Sul tavolo, va ricordato, c’è sempre la proposta russo-cinese che potrebbe gettare le basi per la ripresa dei colloqui tra Washington e Pyongyang e che prevede lo stop ai test missilistici da parte nordcoreana in cambio della sospensione delle provocatorie esercitazioni militari tra le forze USA e quelle della Corea del Sud. Gli Stati Uniti, da parte loro, continuano però a respingere ogni concessione se non verrà fatto un passo indietro preventivo sul programma nucleare da parte nordcoreana.

Il regime di Kim, non senza ragione, vede queste ripetute manovre come una minaccia diretta alla propria sicurezza e proprio il giorno prima dell’ultimo test missilistico si era chiusa un’altra esercitazione, durata quasi venti giorni sull’isola di Hokkaido, tra Marines americani e truppe di terra giapponesi.

Il lancio di martedì ha confermato come provocazioni e contro-provocazioni in Asia nord-orientale abbiano fatto segnare una drammatica accelerazione a partire dall’inizio dell’anno. Per il governo di Seoul, la Corea del Nord avrebbe già portato a termine 13 lanci nel corso del 2017. Un’impennata dell’attività missilistica del regime che, al contrario di quanto propone la versione ufficiale USA e dei media occidentali, è in larga misura il riflesso dell’atteggiamento sempre più ostile dell’amministrazione Trump nei confronti di Pyongyang.

L’aggressività americana, a cui l’isolato regime stalinista non può che rispondere con azioni come quella di martedì che infiammano ancor più gli scenari coreani, è direttamente collegata alla strategia marcatamente anti-cinese di Washington.
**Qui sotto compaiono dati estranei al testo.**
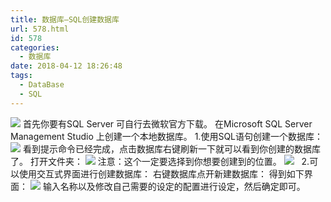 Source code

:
 ```yaml
---
title: 数据库—SQL创建数据库
url: 578.html
id: 578
categories:
  - 数据库
date: 2018-04-12 18:26:48
tags:
  - DataBase
  - SQL
---
```


![](http://47.100.4.8/wp-content/uploads/2018/04/QQ图片20180412181315.png) 首先你要有SQL Server 可自行去微软官方下载。 在Microsoft SQL Server Management Studio 上创建一个本地数据库。 1.使用SQL语句创建一个数据库： ![](http://47.100.4.8/wp-content/uploads/2018/04/QQ图片20180412181645.png) 看到提示命令已经完成，点击数据库右键刷新一下就可以看到你创建的数据库了。 打开文件夹： ![](http://47.100.4.8/wp-content/uploads/2018/04/QQ图片20180412181927.png) 注意：这个一定要选择到你想要创建到的位置。 ![](http://47.100.4.8/wp-content/uploads/2018/04/QQ图片20180412181808.png)   2.可以使用交互式界面进行创建数据库： 右键数据库点开新建数据库： 得到如下界面： ![](http://47.100.4.8/wp-content/uploads/2018/04/QQ图片20180412182150.png) 输入名称以及修改自己需要的设定的配置进行设定，然后确定即可。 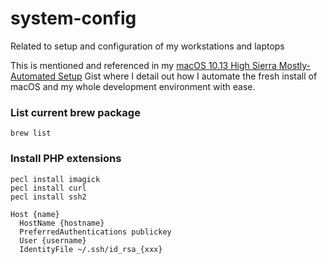 # system-config
Related to setup and configuration of my workstations and laptops

This is mentioned and referenced in my [macOS 10.13 High Sierra Mostly-Automated Setup](https://gist.github.com/kevinelliott/39c453d305e40c8f157452aee87fa9d8) Gist where I detail out how I automate the fresh install of macOS and my whole development environment with ease.



### List current brew package
```
brew list

```

### Install PHP extensions
```
pecl install imagick
pecl install curl
pecl install ssh2
```


```
Host {name}
  HostName {hostname}
  PreferredAuthentications publickey
  User {username}
  IdentityFile ~/.ssh/id_rsa_{xxx}
```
Essa non prevede una distensione con la Corea del Nord, bensì un’escalation del confronto che giustifichi una presenza militare sempre più minacciosa ai confini cinesi.

La cattiva fede e la pericolosità degli Stati Uniti nell’approccio alla crisi coreana sono d’altra parte confermate dai fatti delle ultime settimane. Ad esempio, dopo che Russia e Cina avevano acconsentito ad approvare ulteriori sanzioni contro Pyongyang in un gesto di disponibilità nei confronti di Washington, per tutta risposta l’amministrazione Trump ha adottato misure punitive contro “entità” e individui russi e cinesi, accusati di fare affari con la Corea del Nord e di favorire il programma nucleare e missilistico del regime.

Se sono in molti a credere che uno scontro militare nella penisola di Corea sia tutt’altro che imminente, la condotta americana continua tuttavia ad andare in direzione contraria al contenimento della crisi, rappresentando piuttosto una minaccia sempre più seria alla stabilità del nord-est asiatico se non dell’intero pianeta.